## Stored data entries
────────────────

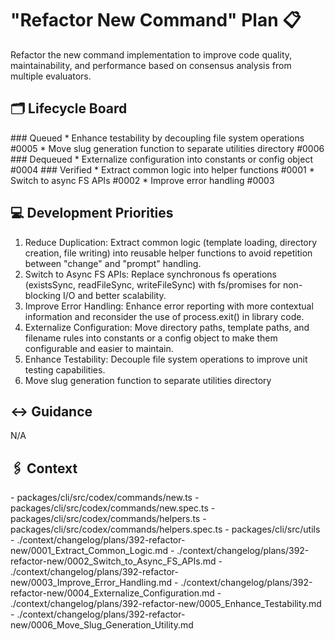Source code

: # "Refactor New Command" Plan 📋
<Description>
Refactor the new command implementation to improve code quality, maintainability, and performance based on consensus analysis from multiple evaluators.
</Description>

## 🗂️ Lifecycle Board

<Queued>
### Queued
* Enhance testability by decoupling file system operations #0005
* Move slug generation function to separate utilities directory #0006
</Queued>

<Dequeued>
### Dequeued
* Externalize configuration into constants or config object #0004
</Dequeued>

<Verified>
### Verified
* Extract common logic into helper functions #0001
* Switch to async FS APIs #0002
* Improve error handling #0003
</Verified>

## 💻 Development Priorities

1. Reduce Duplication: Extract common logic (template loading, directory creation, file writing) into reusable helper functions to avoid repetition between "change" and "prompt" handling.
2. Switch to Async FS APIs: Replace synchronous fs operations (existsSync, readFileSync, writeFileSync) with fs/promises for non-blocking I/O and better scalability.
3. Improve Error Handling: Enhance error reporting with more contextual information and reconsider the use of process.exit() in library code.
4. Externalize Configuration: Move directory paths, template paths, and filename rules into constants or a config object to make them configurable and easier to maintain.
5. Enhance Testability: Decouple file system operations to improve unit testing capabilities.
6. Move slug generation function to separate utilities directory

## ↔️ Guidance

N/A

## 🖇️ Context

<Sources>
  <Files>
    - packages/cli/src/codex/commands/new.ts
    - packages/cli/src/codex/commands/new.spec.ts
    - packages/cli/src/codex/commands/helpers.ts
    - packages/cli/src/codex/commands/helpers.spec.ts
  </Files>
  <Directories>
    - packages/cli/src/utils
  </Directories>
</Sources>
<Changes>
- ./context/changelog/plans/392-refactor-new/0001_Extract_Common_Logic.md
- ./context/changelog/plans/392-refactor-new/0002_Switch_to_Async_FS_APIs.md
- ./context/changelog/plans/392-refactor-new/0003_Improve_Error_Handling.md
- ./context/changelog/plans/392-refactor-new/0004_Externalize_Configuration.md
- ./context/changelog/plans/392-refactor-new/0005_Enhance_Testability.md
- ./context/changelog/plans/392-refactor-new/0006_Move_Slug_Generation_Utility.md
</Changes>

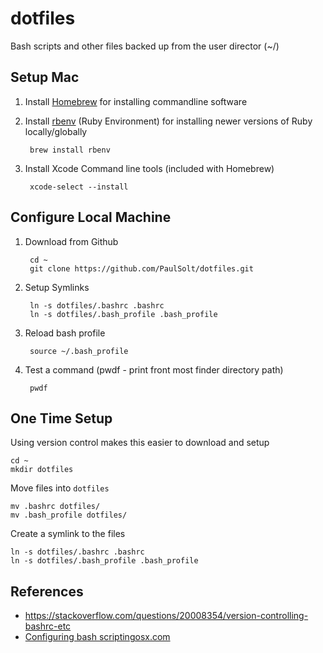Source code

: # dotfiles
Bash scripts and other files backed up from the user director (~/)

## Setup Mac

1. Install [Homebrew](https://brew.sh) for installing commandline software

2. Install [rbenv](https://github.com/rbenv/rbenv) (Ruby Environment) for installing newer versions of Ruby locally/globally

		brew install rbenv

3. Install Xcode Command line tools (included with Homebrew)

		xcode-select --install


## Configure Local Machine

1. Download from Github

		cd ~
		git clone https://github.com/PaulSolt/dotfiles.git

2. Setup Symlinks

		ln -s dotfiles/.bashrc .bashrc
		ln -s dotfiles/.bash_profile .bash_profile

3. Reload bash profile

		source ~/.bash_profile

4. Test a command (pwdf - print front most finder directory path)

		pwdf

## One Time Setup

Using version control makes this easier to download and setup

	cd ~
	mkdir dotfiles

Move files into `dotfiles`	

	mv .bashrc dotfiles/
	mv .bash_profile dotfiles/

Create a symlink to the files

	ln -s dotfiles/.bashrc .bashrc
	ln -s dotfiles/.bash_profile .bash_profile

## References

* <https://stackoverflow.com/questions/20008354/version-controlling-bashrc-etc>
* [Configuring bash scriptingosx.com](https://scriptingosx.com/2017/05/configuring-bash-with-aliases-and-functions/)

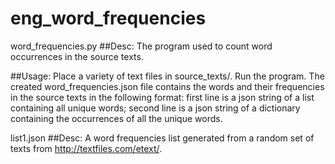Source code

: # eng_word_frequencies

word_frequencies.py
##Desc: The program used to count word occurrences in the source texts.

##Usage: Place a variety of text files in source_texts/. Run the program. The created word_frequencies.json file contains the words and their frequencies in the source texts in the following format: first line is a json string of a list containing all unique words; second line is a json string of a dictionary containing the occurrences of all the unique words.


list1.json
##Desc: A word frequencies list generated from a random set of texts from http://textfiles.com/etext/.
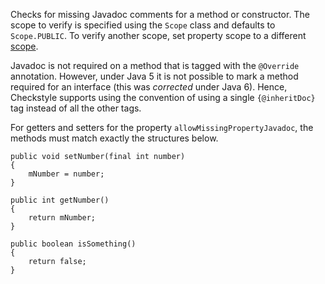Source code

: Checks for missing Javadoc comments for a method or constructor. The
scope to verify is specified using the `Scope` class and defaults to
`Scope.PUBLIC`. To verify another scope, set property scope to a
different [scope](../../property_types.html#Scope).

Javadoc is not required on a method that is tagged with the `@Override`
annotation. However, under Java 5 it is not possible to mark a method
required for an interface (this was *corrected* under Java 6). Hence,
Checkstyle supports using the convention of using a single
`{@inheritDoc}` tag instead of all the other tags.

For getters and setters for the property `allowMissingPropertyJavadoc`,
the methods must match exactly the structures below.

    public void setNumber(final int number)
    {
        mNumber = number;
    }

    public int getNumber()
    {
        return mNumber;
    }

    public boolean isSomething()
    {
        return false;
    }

────────────────

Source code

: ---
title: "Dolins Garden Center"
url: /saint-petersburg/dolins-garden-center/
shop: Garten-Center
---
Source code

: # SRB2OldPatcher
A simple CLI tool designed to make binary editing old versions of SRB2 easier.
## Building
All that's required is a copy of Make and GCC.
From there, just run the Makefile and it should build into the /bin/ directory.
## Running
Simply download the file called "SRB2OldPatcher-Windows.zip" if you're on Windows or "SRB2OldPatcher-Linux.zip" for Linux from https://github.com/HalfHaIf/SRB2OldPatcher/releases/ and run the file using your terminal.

────────────────

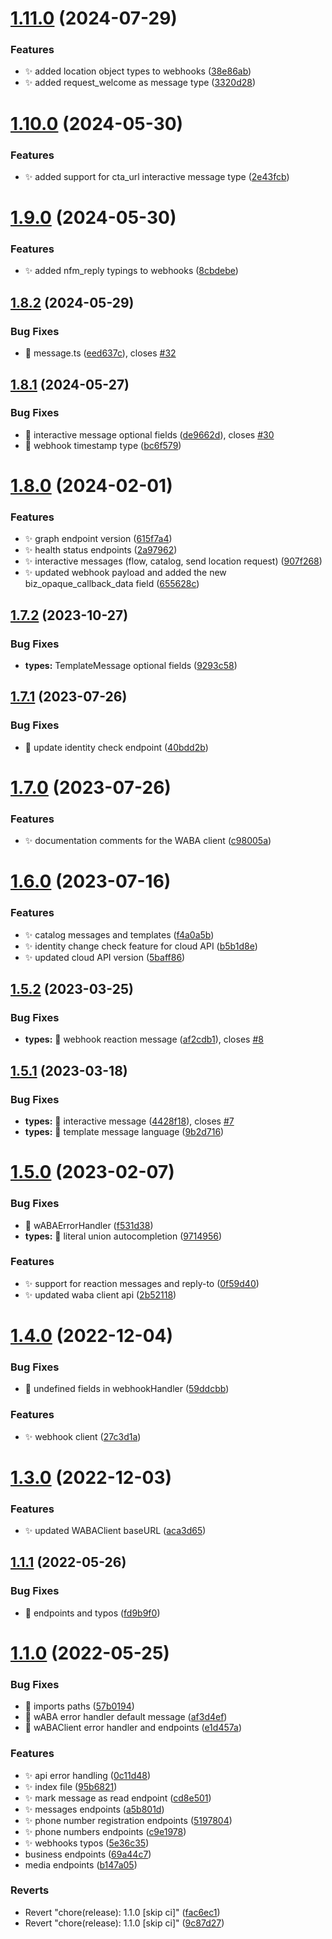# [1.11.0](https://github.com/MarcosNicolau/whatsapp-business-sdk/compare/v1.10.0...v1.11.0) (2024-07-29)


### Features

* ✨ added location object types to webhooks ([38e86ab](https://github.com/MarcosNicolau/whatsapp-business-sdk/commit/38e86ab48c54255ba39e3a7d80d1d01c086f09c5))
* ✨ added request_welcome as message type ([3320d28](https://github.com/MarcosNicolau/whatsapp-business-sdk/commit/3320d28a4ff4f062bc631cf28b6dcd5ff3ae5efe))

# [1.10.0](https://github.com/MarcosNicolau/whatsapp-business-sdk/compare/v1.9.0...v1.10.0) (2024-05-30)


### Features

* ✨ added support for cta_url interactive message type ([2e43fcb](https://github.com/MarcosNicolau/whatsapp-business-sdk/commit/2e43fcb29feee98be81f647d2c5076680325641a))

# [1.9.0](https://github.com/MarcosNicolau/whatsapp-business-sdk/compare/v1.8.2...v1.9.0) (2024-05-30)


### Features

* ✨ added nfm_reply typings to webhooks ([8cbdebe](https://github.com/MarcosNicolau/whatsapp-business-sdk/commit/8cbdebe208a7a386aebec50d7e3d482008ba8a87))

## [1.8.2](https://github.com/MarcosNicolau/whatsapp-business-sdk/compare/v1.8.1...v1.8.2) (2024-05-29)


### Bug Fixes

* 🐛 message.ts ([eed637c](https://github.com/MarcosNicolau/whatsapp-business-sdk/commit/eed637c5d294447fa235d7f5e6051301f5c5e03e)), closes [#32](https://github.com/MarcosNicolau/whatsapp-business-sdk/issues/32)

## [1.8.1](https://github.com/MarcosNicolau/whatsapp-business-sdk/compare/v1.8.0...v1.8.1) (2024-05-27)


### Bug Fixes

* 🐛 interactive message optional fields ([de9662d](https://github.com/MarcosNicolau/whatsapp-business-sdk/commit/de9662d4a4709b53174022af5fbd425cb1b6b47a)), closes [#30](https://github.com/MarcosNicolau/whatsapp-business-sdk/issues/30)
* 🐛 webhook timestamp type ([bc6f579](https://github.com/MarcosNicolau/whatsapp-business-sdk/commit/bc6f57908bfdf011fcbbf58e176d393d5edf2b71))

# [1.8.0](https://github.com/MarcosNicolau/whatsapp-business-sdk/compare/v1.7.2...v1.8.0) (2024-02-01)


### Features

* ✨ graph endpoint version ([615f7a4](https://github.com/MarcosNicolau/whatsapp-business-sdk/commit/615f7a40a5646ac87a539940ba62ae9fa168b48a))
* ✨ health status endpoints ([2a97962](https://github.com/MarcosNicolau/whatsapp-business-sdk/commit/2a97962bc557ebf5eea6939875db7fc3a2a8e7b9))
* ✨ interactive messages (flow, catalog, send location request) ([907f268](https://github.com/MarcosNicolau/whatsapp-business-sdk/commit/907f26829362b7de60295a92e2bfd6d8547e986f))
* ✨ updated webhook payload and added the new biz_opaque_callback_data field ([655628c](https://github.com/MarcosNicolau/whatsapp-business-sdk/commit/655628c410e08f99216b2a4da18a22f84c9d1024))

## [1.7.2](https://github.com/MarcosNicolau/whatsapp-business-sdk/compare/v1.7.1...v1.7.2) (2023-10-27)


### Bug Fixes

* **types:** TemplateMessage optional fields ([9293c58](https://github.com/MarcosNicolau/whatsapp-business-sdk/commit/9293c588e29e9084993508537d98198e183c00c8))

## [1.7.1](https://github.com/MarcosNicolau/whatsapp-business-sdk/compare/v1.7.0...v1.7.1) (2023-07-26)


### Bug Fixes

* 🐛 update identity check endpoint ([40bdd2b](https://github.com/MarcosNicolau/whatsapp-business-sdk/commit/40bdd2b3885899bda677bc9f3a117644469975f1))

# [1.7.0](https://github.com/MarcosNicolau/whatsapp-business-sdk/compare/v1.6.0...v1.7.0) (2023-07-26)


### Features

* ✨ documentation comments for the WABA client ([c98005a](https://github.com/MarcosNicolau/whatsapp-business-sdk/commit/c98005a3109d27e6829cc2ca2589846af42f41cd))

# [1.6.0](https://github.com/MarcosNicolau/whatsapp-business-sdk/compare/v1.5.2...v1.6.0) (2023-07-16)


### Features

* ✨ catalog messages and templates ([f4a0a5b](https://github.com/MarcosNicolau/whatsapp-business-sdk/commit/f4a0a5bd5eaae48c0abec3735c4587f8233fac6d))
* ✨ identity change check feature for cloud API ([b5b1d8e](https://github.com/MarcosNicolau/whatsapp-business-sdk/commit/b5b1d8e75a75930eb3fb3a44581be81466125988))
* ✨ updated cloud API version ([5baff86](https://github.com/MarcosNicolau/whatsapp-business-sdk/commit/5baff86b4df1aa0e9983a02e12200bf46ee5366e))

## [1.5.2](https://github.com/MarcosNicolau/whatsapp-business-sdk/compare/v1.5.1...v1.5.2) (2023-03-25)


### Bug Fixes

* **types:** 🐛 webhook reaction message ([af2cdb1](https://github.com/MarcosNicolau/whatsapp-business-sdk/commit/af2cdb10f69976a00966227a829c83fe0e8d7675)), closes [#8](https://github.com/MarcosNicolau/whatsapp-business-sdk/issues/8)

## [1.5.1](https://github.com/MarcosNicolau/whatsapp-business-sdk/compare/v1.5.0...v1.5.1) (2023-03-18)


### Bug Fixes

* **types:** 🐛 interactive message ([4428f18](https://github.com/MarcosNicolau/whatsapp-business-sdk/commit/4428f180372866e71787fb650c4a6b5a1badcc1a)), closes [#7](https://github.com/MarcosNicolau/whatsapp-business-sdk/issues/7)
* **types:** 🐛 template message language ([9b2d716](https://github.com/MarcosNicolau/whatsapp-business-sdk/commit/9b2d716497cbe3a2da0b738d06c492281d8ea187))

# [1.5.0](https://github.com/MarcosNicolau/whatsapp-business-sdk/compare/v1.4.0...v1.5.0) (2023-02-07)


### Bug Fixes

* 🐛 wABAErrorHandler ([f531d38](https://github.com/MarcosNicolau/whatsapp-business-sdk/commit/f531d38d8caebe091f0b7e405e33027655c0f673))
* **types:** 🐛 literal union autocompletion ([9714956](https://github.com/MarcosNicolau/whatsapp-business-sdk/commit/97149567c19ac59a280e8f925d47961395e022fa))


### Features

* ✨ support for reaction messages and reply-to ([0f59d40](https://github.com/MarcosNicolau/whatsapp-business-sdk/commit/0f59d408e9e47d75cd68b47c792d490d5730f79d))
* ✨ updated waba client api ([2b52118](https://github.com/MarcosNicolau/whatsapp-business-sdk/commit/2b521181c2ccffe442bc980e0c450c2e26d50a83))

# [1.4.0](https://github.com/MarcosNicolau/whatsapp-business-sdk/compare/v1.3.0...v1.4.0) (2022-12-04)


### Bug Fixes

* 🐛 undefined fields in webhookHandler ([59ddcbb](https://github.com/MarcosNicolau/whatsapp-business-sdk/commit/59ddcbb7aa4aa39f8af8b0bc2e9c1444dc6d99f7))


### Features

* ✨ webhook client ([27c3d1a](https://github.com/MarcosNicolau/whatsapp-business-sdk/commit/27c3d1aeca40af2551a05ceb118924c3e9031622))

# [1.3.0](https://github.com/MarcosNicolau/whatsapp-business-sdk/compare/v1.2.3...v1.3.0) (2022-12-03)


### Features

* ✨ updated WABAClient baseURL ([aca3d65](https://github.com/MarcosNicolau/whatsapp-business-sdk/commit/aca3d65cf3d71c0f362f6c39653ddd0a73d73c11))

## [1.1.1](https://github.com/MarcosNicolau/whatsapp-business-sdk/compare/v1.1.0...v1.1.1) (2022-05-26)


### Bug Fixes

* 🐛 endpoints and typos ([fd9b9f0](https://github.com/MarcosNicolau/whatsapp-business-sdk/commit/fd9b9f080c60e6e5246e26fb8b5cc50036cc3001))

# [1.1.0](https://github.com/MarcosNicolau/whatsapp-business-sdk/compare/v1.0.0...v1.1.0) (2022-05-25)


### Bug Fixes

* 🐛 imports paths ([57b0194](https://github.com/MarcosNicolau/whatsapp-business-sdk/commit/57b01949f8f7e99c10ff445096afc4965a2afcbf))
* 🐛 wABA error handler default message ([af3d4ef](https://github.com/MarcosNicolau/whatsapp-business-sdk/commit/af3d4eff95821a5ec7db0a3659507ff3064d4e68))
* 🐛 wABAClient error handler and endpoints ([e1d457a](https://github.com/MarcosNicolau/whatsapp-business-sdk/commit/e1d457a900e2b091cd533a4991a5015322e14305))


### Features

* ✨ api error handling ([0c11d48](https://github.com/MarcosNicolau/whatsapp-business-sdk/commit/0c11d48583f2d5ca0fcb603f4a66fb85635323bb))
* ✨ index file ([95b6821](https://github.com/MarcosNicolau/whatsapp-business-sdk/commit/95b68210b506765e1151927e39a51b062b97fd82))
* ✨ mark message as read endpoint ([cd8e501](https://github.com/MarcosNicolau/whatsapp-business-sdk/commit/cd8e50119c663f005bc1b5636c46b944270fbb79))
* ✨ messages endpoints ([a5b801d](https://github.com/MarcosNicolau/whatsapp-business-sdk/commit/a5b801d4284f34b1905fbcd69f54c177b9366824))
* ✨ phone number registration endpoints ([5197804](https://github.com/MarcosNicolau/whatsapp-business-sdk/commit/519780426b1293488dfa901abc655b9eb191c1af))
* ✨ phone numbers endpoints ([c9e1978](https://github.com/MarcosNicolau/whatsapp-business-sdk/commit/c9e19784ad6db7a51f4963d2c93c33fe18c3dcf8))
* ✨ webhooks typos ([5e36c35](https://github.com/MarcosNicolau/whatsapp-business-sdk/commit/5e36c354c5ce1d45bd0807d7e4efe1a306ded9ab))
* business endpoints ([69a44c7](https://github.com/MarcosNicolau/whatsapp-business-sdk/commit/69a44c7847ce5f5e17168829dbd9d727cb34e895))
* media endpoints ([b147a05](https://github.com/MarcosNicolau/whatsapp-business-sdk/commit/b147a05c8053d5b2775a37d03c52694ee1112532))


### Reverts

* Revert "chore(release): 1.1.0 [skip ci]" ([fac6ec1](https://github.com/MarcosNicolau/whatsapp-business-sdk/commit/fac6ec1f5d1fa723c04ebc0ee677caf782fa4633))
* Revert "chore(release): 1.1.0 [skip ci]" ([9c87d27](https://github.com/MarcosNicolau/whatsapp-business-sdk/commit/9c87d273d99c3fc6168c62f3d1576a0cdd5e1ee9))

────────────────

## Exercise
Only a number is wanted here: the tally of lines in the entries that include the word "operations".

## Worked solution
3